> _Task details_
Since only the total is wanted, give the number of lines in the listing below that hold the string "most" and add nothing.

> _Data supplied_
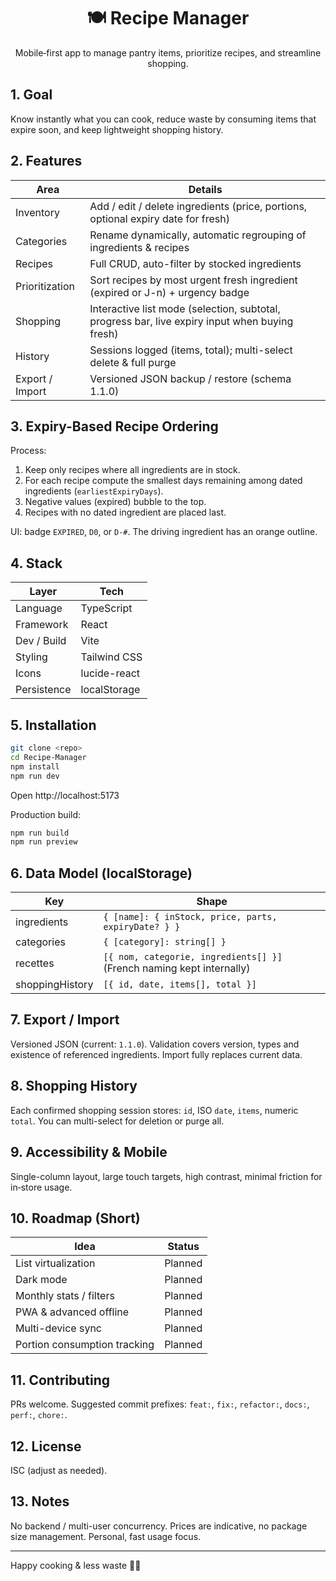 <div align="center">
  <h1>🍽️ Recipe Manager</h1>
  <p>Mobile‑first app to manage pantry items, prioritize recipes, and streamline shopping.</p>
</div>

## 1. Goal
Know instantly what you can cook, reduce waste by consuming items that expire soon, and keep lightweight shopping history.

## 2. Features
| Area | Details |
|------|---------|
| Inventory | Add / edit / delete ingredients (price, portions, optional expiry date for fresh) |
| Categories | Rename dynamically, automatic regrouping of ingredients & recipes |
| Recipes | Full CRUD, auto-filter by stocked ingredients |
| Prioritization | Sort recipes by most urgent fresh ingredient (expired or J-n) + urgency badge |
| Shopping | Interactive list mode (selection, subtotal, progress bar, live expiry input when buying fresh) |
| History | Sessions logged (items, total); multi-select delete & full purge |
| Export / Import | Versioned JSON backup / restore (schema 1.1.0) |

## 3. Expiry-Based Recipe Ordering
Process:
1. Keep only recipes where all ingredients are in stock.
2. For each recipe compute the smallest days remaining among dated ingredients (`earliestExpiryDays`).
3. Negative values (expired) bubble to the top.
4. Recipes with no dated ingredient are placed last.

UI: badge `EXPIRED`, `D0`, or `D-#`. The driving ingredient has an orange outline.

## 4. Stack
| Layer | Tech |
|-------|------|
| Language | TypeScript |
| Framework | React |
| Dev / Build | Vite |
| Styling | Tailwind CSS |
| Icons | lucide-react |
| Persistence | localStorage |

## 5. Installation
```bash
git clone <repo>
cd Recipe-Manager
npm install
npm run dev
```
Open http://localhost:5173

Production build:
```bash
npm run build
npm run preview
```

## 6. Data Model (localStorage)
| Key | Shape |
|-----|-------|
| ingredients | `{ [name]: { inStock, price, parts, expiryDate? } }` |
| categories | `{ [category]: string[] }` |
| recettes | `[{ nom, categorie, ingredients[] }]` (French naming kept internally) |
| shoppingHistory | `[{ id, date, items[], total }]` |

## 7. Export / Import
Versioned JSON (current: `1.1.0`). Validation covers version, types and existence of referenced ingredients. Import fully replaces current data.

## 8. Shopping History
Each confirmed shopping session stores: `id`, ISO `date`, `items`, numeric `total`. You can multi-select for deletion or purge all.

## 9. Accessibility & Mobile
Single-column layout, large touch targets, high contrast, minimal friction for in‑store usage.

## 10. Roadmap (Short)
| Idea | Status |
|------|--------|
| List virtualization | Planned |
| Dark mode | Planned |
| Monthly stats / filters | Planned |
| PWA & advanced offline | Planned |
| Multi-device sync | Planned |
| Portion consumption tracking | Planned |

## 11. Contributing
PRs welcome. Suggested commit prefixes: `feat:`, `fix:`, `refactor:`, `docs:`, `perf:`, `chore:`.

## 12. License
ISC (adjust as needed).

## 13. Notes
No backend / multi-user concurrency. Prices are indicative, no package size management. Personal, fast usage focus.

---
Happy cooking & less waste 👨‍🍳
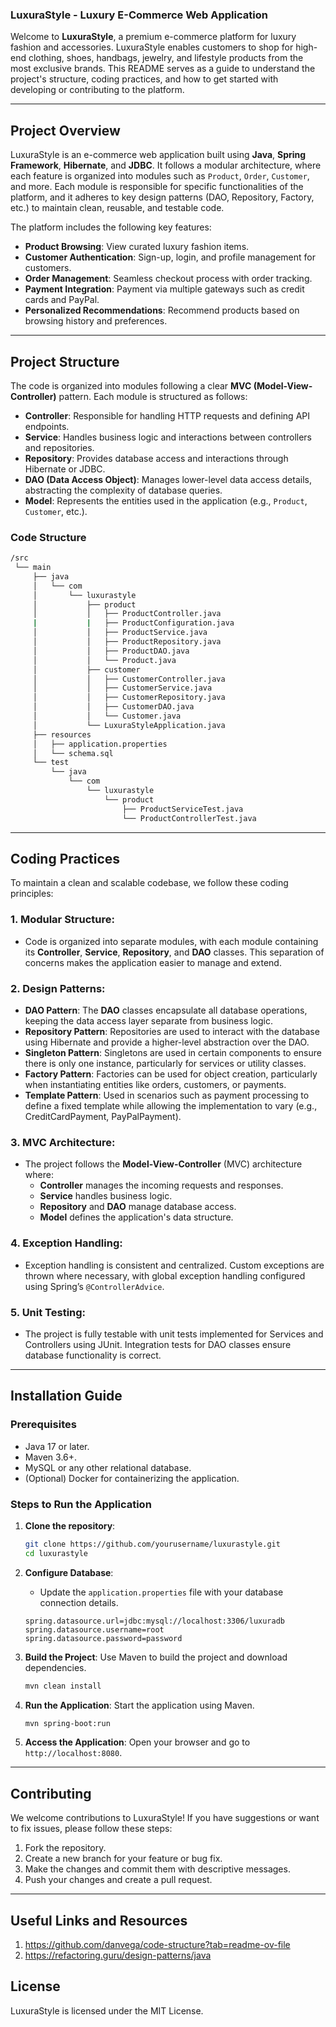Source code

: ### LuxuraStyle - **Luxury E-Commerce Web Application**

Welcome to **LuxuraStyle**, a premium e-commerce platform for luxury fashion and accessories. LuxuraStyle enables customers to shop for high-end clothing, shoes, handbags, jewelry, and lifestyle products from the most exclusive brands. This README serves as a guide to understand the project's structure, coding practices, and how to get started with developing or contributing to the platform.

---

## **Project Overview**

LuxuraStyle is an e-commerce web application built using **Java**, **Spring Framework**, **Hibernate**, and **JDBC**. It follows a modular architecture, where each feature is organized into modules such as `Product`, `Order`, `Customer`, and more. Each module is responsible for specific functionalities of the platform, and it adheres to key design patterns (DAO, Repository, Factory, etc.) to maintain clean, reusable, and testable code.

The platform includes the following key features:
- **Product Browsing**: View curated luxury fashion items.
- **Customer Authentication**: Sign-up, login, and profile management for customers.
- **Order Management**: Seamless checkout process with order tracking.
- **Payment Integration**: Payment via multiple gateways such as credit cards and PayPal.
- **Personalized Recommendations**: Recommend products based on browsing history and preferences.

---

## **Project Structure**

The code is organized into modules following a clear **MVC (Model-View-Controller)** pattern. Each module is structured as follows:
- **Controller**: Responsible for handling HTTP requests and defining API endpoints.
- **Service**: Handles business logic and interactions between controllers and repositories.
- **Repository**: Provides database access and interactions through Hibernate or JDBC.
- **DAO (Data Access Object)**: Manages lower-level data access details, abstracting the complexity of database queries.
- **Model**: Represents the entities used in the application (e.g., `Product`, `Customer`, etc.).

### **Code Structure**
```bash
/src
 └── main
     ├── java
     │   └── com
     │       └── luxurastyle
     │           ├── product
     │           │   ├── ProductController.java
     |           |   ├── ProductConfiguration.java
     │           │   ├── ProductService.java
     │           │   ├── ProductRepository.java
     │           │   ├── ProductDAO.java
     │           │   └── Product.java
     │           ├── customer
     │           │   ├── CustomerController.java
     │           │   ├── CustomerService.java
     │           │   ├── CustomerRepository.java
     │           │   ├── CustomerDAO.java
     │           │   └── Customer.java
     │           └── LuxuraStyleApplication.java
     ├── resources
     │   ├── application.properties
     │   └── schema.sql
     └── test
         └── java
             └── com
                 └── luxurastyle
                     └── product
                         ├── ProductServiceTest.java
                         └── ProductControllerTest.java
```

---

## **Coding Practices**

To maintain a clean and scalable codebase, we follow these coding principles:

### 1. **Modular Structure**:
- Code is organized into separate modules, with each module containing its **Controller**, **Service**, **Repository**, and **DAO** classes. This separation of concerns makes the application easier to manage and extend.

### 2. **Design Patterns**:
- **DAO Pattern**: The **DAO** classes encapsulate all database operations, keeping the data access layer separate from business logic.
- **Repository Pattern**: Repositories are used to interact with the database using Hibernate and provide a higher-level abstraction over the DAO.
- **Singleton Pattern**: Singletons are used in certain components to ensure there is only one instance, particularly for services or utility classes.
- **Factory Pattern**: Factories can be used for object creation, particularly when instantiating entities like orders, customers, or payments.
- **Template Pattern**: Used in scenarios such as payment processing to define a fixed template while allowing the implementation to vary (e.g., CreditCardPayment, PayPalPayment).

### 3. **MVC Architecture**:
- The project follows the **Model-View-Controller** (MVC) architecture where:
  - **Controller** manages the incoming requests and responses.
  - **Service** handles business logic.
  - **Repository** and **DAO** manage database access.
  - **Model** defines the application's data structure.

### 4. **Exception Handling**:
- Exception handling is consistent and centralized. Custom exceptions are thrown where necessary, with global exception handling configured using Spring’s `@ControllerAdvice`.

### 5. **Unit Testing**:
- The project is fully testable with unit tests implemented for Services and Controllers using JUnit. Integration tests for DAO classes ensure database functionality is correct.
  
---

## **Installation Guide**

### Prerequisites
- Java 17 or later.
- Maven 3.6+.
- MySQL or any other relational database.
- (Optional) Docker for containerizing the application.

### Steps to Run the Application
1. **Clone the repository**:
   ```bash
   git clone https://github.com/yourusername/luxurastyle.git
   cd luxurastyle
   ```

2. **Configure Database**:
   - Update the `application.properties` file with your database connection details.
   ```properties
   spring.datasource.url=jdbc:mysql://localhost:3306/luxuradb
   spring.datasource.username=root
   spring.datasource.password=password
   ```

3. **Build the Project**:
   Use Maven to build the project and download dependencies.
   ```bash
   mvn clean install
   ```

4. **Run the Application**:
   Start the application using Maven.
   ```bash
   mvn spring-boot:run
   ```

5. **Access the Application**:
   Open your browser and go to `http://localhost:8080`.

---

## **Contributing**

We welcome contributions to LuxuraStyle! If you have suggestions or want to fix issues, please follow these steps:
1. Fork the repository.
2. Create a new branch for your feature or bug fix.
3. Make the changes and commit them with descriptive messages.
4. Push your changes and create a pull request.

---

## **Useful Links and Resources**
1. https://github.com/danvega/code-structure?tab=readme-ov-file
2. https://refactoring.guru/design-patterns/java

## **License**
LuxuraStyle is licensed under the MIT License.
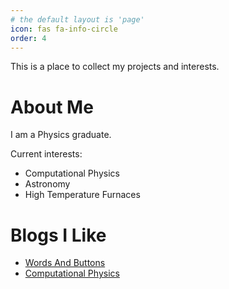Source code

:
 ```yaml
---
# the default layout is 'page'
icon: fas fa-info-circle
order: 4
---
```


This is a place to collect my projects and interests. 

# About Me

I am a Physics graduate.

Current interests:
- Computational Physics
- Astronomy
- High Temperature Furnaces

# Blogs I Like
- [Words And Buttons](https://wordsandbuttons.online/index.html)
- [Computational Physics](https://compphys.go.ro/)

> _Response below_
2